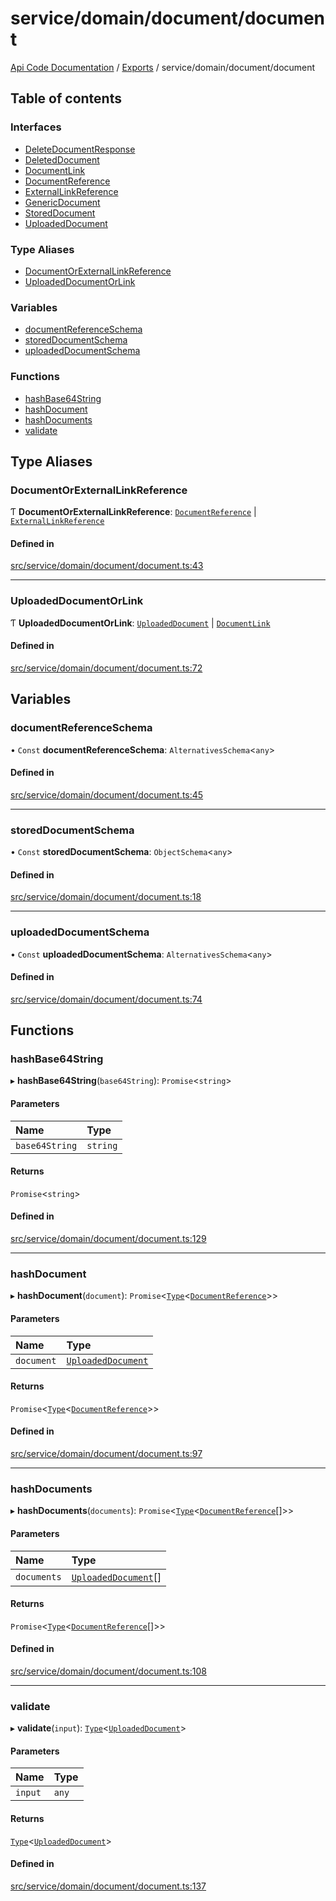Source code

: # service/domain/document/document
 
[Api Code Documentation](../README.md) / [Exports](../modules.md) / service/domain/document/document

## Table of contents

### Interfaces

- [DeleteDocumentResponse](../interfaces/service_domain_document_document.DeleteDocumentResponse.md)
- [DeletedDocument](../interfaces/service_domain_document_document.DeletedDocument.md)
- [DocumentLink](../interfaces/service_domain_document_document.DocumentLink.md)
- [DocumentReference](../interfaces/service_domain_document_document.DocumentReference.md)
- [ExternalLinkReference](../interfaces/service_domain_document_document.ExternalLinkReference.md)
- [GenericDocument](../interfaces/service_domain_document_document.GenericDocument.md)
- [StoredDocument](../interfaces/service_domain_document_document.StoredDocument.md)
- [UploadedDocument](../interfaces/service_domain_document_document.UploadedDocument.md)

### Type Aliases

- [DocumentOrExternalLinkReference](service_domain_document_document.md#documentorexternallinkreference)
- [UploadedDocumentOrLink](service_domain_document_document.md#uploadeddocumentorlink)

### Variables

- [documentReferenceSchema](service_domain_document_document.md#documentreferenceschema)
- [storedDocumentSchema](service_domain_document_document.md#storeddocumentschema)
- [uploadedDocumentSchema](service_domain_document_document.md#uploadeddocumentschema)

### Functions

- [hashBase64String](service_domain_document_document.md#hashbase64string)
- [hashDocument](service_domain_document_document.md#hashdocument)
- [hashDocuments](service_domain_document_document.md#hashdocuments)
- [validate](service_domain_document_document.md#validate)

## Type Aliases

### DocumentOrExternalLinkReference

Ƭ **DocumentOrExternalLinkReference**: [`DocumentReference`](../interfaces/service_domain_document_document.DocumentReference.md) \| [`ExternalLinkReference`](../interfaces/service_domain_document_document.ExternalLinkReference.md)

#### Defined in

[src/service/domain/document/document.ts:43](https://github.com/openkfw/TruBudget/blob/d07ad94/api/src/service/domain/document/document.ts#L43)

___

### UploadedDocumentOrLink

Ƭ **UploadedDocumentOrLink**: [`UploadedDocument`](../interfaces/service_domain_document_document.UploadedDocument.md) \| [`DocumentLink`](../interfaces/service_domain_document_document.DocumentLink.md)

#### Defined in

[src/service/domain/document/document.ts:72](https://github.com/openkfw/TruBudget/blob/d07ad94/api/src/service/domain/document/document.ts#L72)

## Variables

### documentReferenceSchema

• `Const` **documentReferenceSchema**: `AlternativesSchema`\<`any`\>

#### Defined in

[src/service/domain/document/document.ts:45](https://github.com/openkfw/TruBudget/blob/d07ad94/api/src/service/domain/document/document.ts#L45)

___

### storedDocumentSchema

• `Const` **storedDocumentSchema**: `ObjectSchema`\<`any`\>

#### Defined in

[src/service/domain/document/document.ts:18](https://github.com/openkfw/TruBudget/blob/d07ad94/api/src/service/domain/document/document.ts#L18)

___

### uploadedDocumentSchema

• `Const` **uploadedDocumentSchema**: `AlternativesSchema`\<`any`\>

#### Defined in

[src/service/domain/document/document.ts:74](https://github.com/openkfw/TruBudget/blob/d07ad94/api/src/service/domain/document/document.ts#L74)

## Functions

### hashBase64String

▸ **hashBase64String**(`base64String`): `Promise`\<`string`\>

#### Parameters

| Name | Type |
| :------ | :------ |
| `base64String` | `string` |

#### Returns

`Promise`\<`string`\>

#### Defined in

[src/service/domain/document/document.ts:129](https://github.com/openkfw/TruBudget/blob/d07ad94/api/src/service/domain/document/document.ts#L129)

___

### hashDocument

▸ **hashDocument**(`document`): `Promise`\<[`Type`](result.md#type)\<[`DocumentReference`](../interfaces/service_domain_document_document.DocumentReference.md)\>\>

#### Parameters

| Name | Type |
| :------ | :------ |
| `document` | [`UploadedDocument`](../interfaces/service_domain_document_document.UploadedDocument.md) |

#### Returns

`Promise`\<[`Type`](result.md#type)\<[`DocumentReference`](../interfaces/service_domain_document_document.DocumentReference.md)\>\>

#### Defined in

[src/service/domain/document/document.ts:97](https://github.com/openkfw/TruBudget/blob/d07ad94/api/src/service/domain/document/document.ts#L97)

___

### hashDocuments

▸ **hashDocuments**(`documents`): `Promise`\<[`Type`](result.md#type)\<[`DocumentReference`](../interfaces/service_domain_document_document.DocumentReference.md)[]\>\>

#### Parameters

| Name | Type |
| :------ | :------ |
| `documents` | [`UploadedDocument`](../interfaces/service_domain_document_document.UploadedDocument.md)[] |

#### Returns

`Promise`\<[`Type`](result.md#type)\<[`DocumentReference`](../interfaces/service_domain_document_document.DocumentReference.md)[]\>\>

#### Defined in

[src/service/domain/document/document.ts:108](https://github.com/openkfw/TruBudget/blob/d07ad94/api/src/service/domain/document/document.ts#L108)

___

### validate

▸ **validate**(`input`): [`Type`](result.md#type)\<[`UploadedDocument`](../interfaces/service_domain_document_document.UploadedDocument.md)\>

#### Parameters

| Name | Type |
| :------ | :------ |
| `input` | `any` |

#### Returns

[`Type`](result.md#type)\<[`UploadedDocument`](../interfaces/service_domain_document_document.UploadedDocument.md)\>

#### Defined in

[src/service/domain/document/document.ts:137](https://github.com/openkfw/TruBudget/blob/d07ad94/api/src/service/domain/document/document.ts#L137)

Directions for this task: Retype the records in full. Do not carry over the images.

Task response:
Source code

: # service/domain/document/document
 
[Api Code Documentation](../README.md) / [Exports](../modules.md) / service/domain/document/document

## Table of contents

### Interfaces

- [DeleteDocumentResponse](../interfaces/service_domain_document_document.DeleteDocumentResponse.md)
- [DeletedDocument](../interfaces/service_domain_document_document.DeletedDocument.md)
- [DocumentLink](../interfaces/service_domain_document_document.DocumentLink.md)
- [DocumentReference](../interfaces/service_domain_document_document.DocumentReference.md)
- [ExternalLinkReference](../interfaces/service_domain_document_document.ExternalLinkReference.md)
- [GenericDocument](../interfaces/service_domain_document_document.GenericDocument.md)
- [StoredDocument](../interfaces/service_domain_document_document.StoredDocument.md)
- [UploadedDocument](../interfaces/service_domain_document_document.UploadedDocument.md)

### Type Aliases

- [DocumentOrExternalLinkReference](service_domain_document_document.md#documentorexternallinkreference)
- [UploadedDocumentOrLink](service_domain_document_document.md#uploadeddocumentorlink)

### Variables

- [documentReferenceSchema](service_domain_document_document.md#documentreferenceschema)
- [storedDocumentSchema](service_domain_document_document.md#storeddocumentschema)
- [uploadedDocumentSchema](service_domain_document_document.md#uploadeddocumentschema)

### Functions

- [hashBase64String](service_domain_document_document.md#hashbase64string)
- [hashDocument](service_domain_document_document.md#hashdocument)
- [hashDocuments](service_domain_document_document.md#hashdocuments)
- [validate](service_domain_document_document.md#validate)

## Type Aliases

### DocumentOrExternalLinkReference

Ƭ **DocumentOrExternalLinkReference**: [`DocumentReference`](../interfaces/service_domain_document_document.DocumentReference.md) \| [`ExternalLinkReference`](../interfaces/service_domain_document_document.ExternalLinkReference.md)

#### Defined in

[src/service/domain/document/document.ts:43](https://github.com/openkfw/TruBudget/blob/d07ad94/api/src/service/domain/document/document.ts#L43)

___

### UploadedDocumentOrLink

Ƭ **UploadedDocumentOrLink**: [`UploadedDocument`](../interfaces/service_domain_document_document.UploadedDocument.md) \| [`DocumentLink`](../interfaces/service_domain_document_document.DocumentLink.md)

#### Defined in

[src/service/domain/document/document.ts:72](https://github.com/openkfw/TruBudget/blob/d07ad94/api/src/service/domain/document/document.ts#L72)

## Variables

### documentReferenceSchema

• `Const` **documentReferenceSchema**: `AlternativesSchema`\<`any`\>

#### Defined in

[src/service/domain/document/document.ts:45](https://github.com/openkfw/TruBudget/blob/d07ad94/api/src/service/domain/document/document.ts#L45)

___

### storedDocumentSchema

• `Const` **storedDocumentSchema**: `ObjectSchema`\<`any`\>

#### Defined in

[src/service/domain/document/document.ts:18](https://github.com/openkfw/TruBudget/blob/d07ad94/api/src/service/domain/document/document.ts#L18)

___

### uploadedDocumentSchema

• `Const` **uploadedDocumentSchema**: `AlternativesSchema`\<`any`\>

#### Defined in

[src/service/domain/document/document.ts:74](https://github.com/openkfw/TruBudget/blob/d07ad94/api/src/service/domain/document/document.ts#L74)

## Functions

### hashBase64String

▸ **hashBase64String**(`base64String`): `Promise`\<`string`\>

#### Parameters

| Name | Type |
| :------ | :------ |
| `base64String` | `string` |

#### Returns

`Promise`\<`string`\>

#### Defined in

[src/service/domain/document/document.ts:129](https://github.com/openkfw/TruBudget/blob/d07ad94/api/src/service/domain/document/document.ts#L129)

___

### hashDocument

▸ **hashDocument**(`document`): `Promise`\<[`Type`](result.md#type)\<[`DocumentReference`](../interfaces/service_domain_document_document.DocumentReference.md)\>\>

#### Parameters

| Name | Type |
| :------ | :------ |
| `document` | [`UploadedDocument`](../interfaces/service_domain_document_document.UploadedDocument.md) |

#### Returns

`Promise`\<[`Type`](result.md#type)\<[`DocumentReference`](../interfaces/service_domain_document_document.DocumentReference.md)\>\>

#### Defined in

[src/service/domain/document/document.ts:97](https://github.com/openkfw/TruBudget/blob/d07ad94/api/src/service/domain/document/document.ts#L97)

___

### hashDocuments

▸ **hashDocuments**(`documents`): `Promise`\<[`Type`](result.md#type)\<[`DocumentReference`](../interfaces/service_domain_document_document.DocumentReference.md)[]\>\>

#### Parameters

| Name | Type |
| :------ | :------ |
| `documents` | [`UploadedDocument`](../interfaces/service_domain_document_document.UploadedDocument.md)[] |

#### Returns

`Promise`\<[`Type`](result.md#type)\<[`DocumentReference`](../interfaces/service_domain_document_document.DocumentReference.md)[]\>\>

#### Defined in

[src/service/domain/document/document.ts:108](https://github.com/openkfw/TruBudget/blob/d07ad94/api/src/service/domain/document/document.ts#L108)

___

### validate

▸ **validate**(`input`): [`Type`](result.md#type)\<[`UploadedDocument`](../interfaces/service_domain_document_document.UploadedDocument.md)\>

#### Parameters

| Name | Type |
| :------ | :------ |
| `input` | `any` |

#### Returns

[`Type`](result.md#type)\<[`UploadedDocument`](../interfaces/service_domain_document_document.UploadedDocument.md)\>

#### Defined in

[src/service/domain/document/document.ts:137](https://github.com/openkfw/TruBudget/blob/d07ad94/api/src/service/domain/document/document.ts#L137)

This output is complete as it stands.